→ **AIM OF THE TASK**
Restate the lines word for word, from the first line of the records through the line containing "Бутылка 3 Микра". Leave out the pictures and anything after that line.

→ **INPUT**
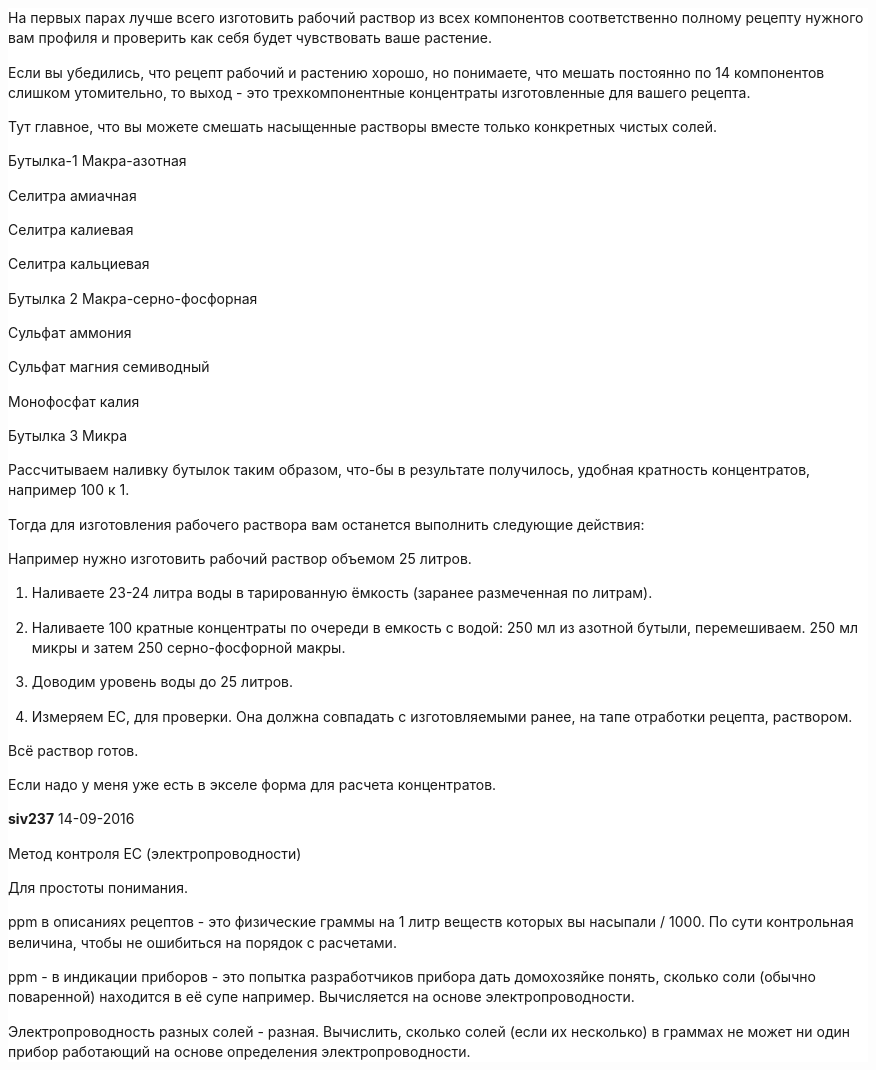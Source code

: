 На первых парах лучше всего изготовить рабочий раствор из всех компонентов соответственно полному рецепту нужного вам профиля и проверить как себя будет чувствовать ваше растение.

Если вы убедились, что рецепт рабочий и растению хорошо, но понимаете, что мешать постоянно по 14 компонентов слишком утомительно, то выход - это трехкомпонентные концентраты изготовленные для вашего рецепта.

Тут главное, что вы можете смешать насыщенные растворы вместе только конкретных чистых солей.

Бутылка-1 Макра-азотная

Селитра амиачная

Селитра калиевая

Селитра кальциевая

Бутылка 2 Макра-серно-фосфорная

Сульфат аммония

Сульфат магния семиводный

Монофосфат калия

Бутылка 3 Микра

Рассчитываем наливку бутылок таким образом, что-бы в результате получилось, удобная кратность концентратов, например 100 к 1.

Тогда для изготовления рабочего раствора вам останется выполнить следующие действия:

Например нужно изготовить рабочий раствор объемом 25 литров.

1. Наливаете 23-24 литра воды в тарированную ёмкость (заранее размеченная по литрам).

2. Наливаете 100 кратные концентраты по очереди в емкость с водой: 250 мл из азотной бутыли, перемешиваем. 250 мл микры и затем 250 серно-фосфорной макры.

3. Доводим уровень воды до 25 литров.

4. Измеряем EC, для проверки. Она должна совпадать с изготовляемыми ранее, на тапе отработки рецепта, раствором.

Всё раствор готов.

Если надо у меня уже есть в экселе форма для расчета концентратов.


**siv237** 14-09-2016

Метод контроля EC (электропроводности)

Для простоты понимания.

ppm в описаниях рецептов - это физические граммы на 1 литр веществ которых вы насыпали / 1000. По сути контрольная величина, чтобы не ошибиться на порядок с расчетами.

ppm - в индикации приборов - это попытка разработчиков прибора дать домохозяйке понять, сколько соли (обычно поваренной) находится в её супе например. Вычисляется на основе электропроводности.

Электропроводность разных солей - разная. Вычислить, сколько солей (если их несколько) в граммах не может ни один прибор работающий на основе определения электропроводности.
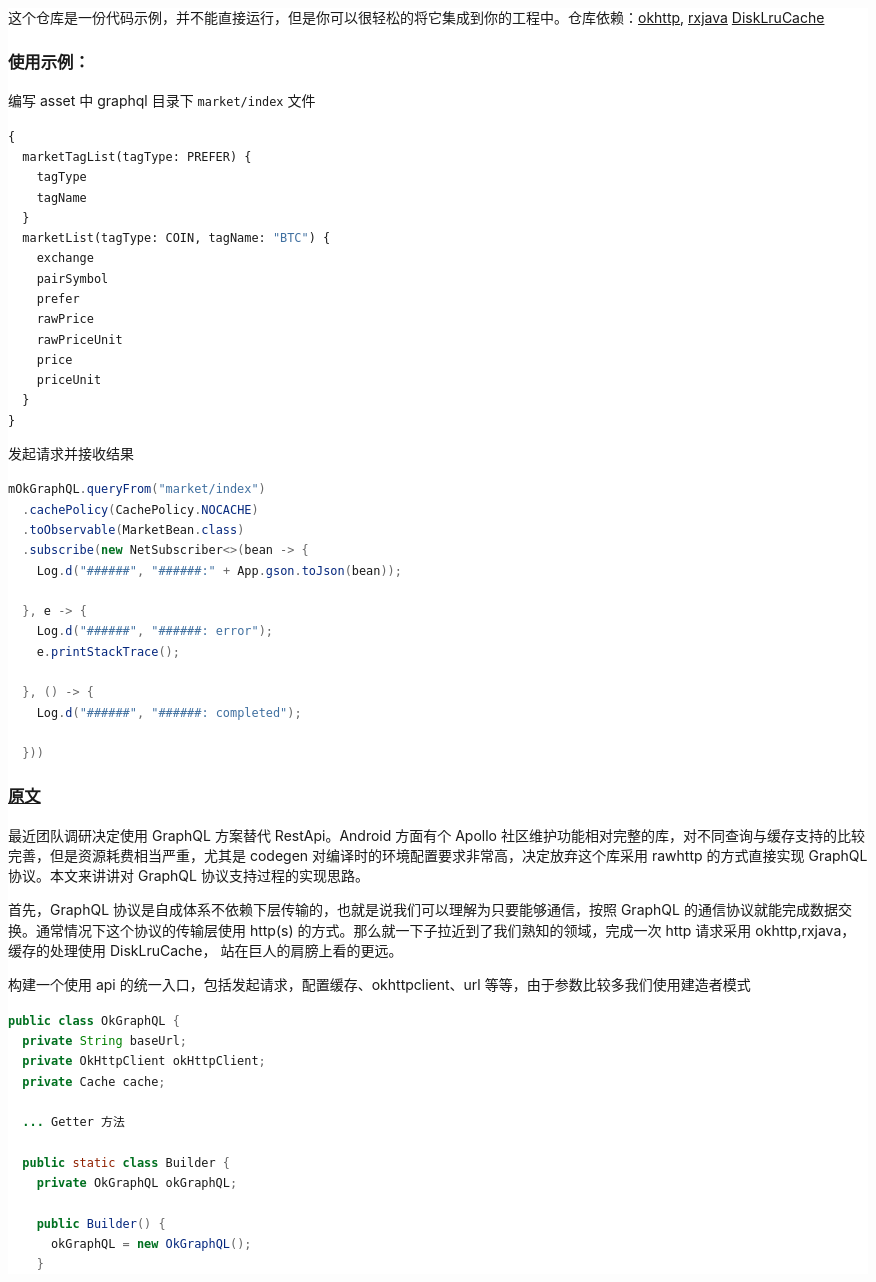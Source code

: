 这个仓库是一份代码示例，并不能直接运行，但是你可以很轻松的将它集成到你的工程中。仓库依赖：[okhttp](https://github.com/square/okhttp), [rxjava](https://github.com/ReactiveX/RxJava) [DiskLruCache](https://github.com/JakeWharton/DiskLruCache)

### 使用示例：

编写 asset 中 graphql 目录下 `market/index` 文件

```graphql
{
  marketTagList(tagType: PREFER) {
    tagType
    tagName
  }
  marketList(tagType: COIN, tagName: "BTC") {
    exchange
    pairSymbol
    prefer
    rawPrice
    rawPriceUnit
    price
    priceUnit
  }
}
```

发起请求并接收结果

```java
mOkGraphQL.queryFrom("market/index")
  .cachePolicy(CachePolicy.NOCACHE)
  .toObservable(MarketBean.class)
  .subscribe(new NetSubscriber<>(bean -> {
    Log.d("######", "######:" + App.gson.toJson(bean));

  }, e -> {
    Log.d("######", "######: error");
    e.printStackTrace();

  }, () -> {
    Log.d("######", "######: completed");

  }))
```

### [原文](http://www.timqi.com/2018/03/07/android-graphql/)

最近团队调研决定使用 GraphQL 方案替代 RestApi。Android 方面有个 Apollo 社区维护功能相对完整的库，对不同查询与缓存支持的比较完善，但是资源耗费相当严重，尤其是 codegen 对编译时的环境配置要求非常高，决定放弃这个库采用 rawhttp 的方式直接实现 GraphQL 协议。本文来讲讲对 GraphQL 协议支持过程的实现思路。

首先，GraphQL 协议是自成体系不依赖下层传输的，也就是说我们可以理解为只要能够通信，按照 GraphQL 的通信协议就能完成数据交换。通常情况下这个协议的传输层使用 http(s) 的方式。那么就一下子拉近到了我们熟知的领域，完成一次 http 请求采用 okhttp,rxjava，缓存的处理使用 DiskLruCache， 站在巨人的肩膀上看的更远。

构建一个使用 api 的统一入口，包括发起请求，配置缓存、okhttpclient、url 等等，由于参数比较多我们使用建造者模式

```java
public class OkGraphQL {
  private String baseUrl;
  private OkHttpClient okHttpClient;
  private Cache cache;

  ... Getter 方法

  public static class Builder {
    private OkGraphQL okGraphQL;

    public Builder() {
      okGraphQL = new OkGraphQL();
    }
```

→ **RESULT OF THE EXERCISE**
Source code

: На первых парах лучше всего изготовить рабочий раствор из всех компонентов соответственно полному рецепту нужного вам профиля и проверить как себя будет чувствовать ваше растение.

Если вы убедились, что рецепт рабочий и растению хорошо, но понимаете, что мешать постоянно по 14 компонентов слишком утомительно, то выход - это трехкомпонентные концентраты изготовленные для вашего рецепта.

Тут главное, что вы можете смешать насыщенные растворы вместе только конкретных чистых солей.

Бутылка-1 Макра-азотная

Селитра амиачная

Селитра калиевая

Селитра кальциевая

Бутылка 2 Макра-серно-фосфорная

Сульфат аммония

Сульфат магния семиводный

Монофосфат калия

Бутылка 3 Микра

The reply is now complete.